Start of Available data

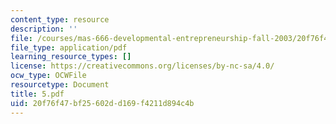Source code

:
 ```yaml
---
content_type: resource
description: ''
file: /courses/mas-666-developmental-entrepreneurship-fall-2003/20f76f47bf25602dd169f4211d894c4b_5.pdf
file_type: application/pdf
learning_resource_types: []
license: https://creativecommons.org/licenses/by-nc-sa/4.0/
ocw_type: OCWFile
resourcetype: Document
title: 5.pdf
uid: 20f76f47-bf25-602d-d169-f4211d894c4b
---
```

End of Available data
Start of Available data

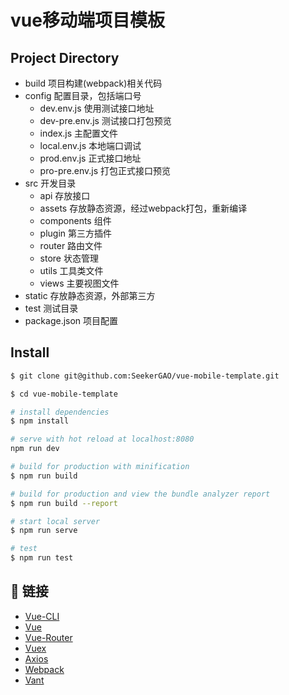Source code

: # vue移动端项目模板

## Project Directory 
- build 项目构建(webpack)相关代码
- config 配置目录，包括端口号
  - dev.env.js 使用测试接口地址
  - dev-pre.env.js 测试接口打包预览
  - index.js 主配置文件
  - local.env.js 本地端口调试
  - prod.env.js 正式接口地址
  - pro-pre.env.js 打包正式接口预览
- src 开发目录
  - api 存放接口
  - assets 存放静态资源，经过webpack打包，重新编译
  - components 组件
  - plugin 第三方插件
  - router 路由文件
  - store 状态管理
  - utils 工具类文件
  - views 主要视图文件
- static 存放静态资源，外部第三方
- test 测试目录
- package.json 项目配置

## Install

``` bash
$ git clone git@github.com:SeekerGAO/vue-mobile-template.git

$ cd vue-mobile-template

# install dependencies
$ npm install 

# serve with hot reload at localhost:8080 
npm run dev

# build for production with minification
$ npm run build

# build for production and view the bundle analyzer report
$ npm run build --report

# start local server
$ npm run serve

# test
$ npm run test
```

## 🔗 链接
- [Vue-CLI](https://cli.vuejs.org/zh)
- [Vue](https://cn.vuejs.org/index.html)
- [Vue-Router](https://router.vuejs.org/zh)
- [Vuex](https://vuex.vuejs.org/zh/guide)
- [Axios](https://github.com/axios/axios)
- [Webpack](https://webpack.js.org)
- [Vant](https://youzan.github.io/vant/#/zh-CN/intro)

End of Available data

## What you have to do
Reproduce the entries above exactly, but only the lines between the line holding "- [Vuex](https://vuex.vuejs.org/zh/guide)" and the line holding "- [Vant](https://youzan.github.io/vant/#/zh-CN/intro)", inclusive.

## Exercise output
- [Vuex](https://vuex.vuejs.org/zh/guide)
- [Axios](https://github.com/axios/axios)
- [Webpack](https://webpack.js.org)
- [Vant](https://youzan.github.io/vant/#/zh-CN/intro)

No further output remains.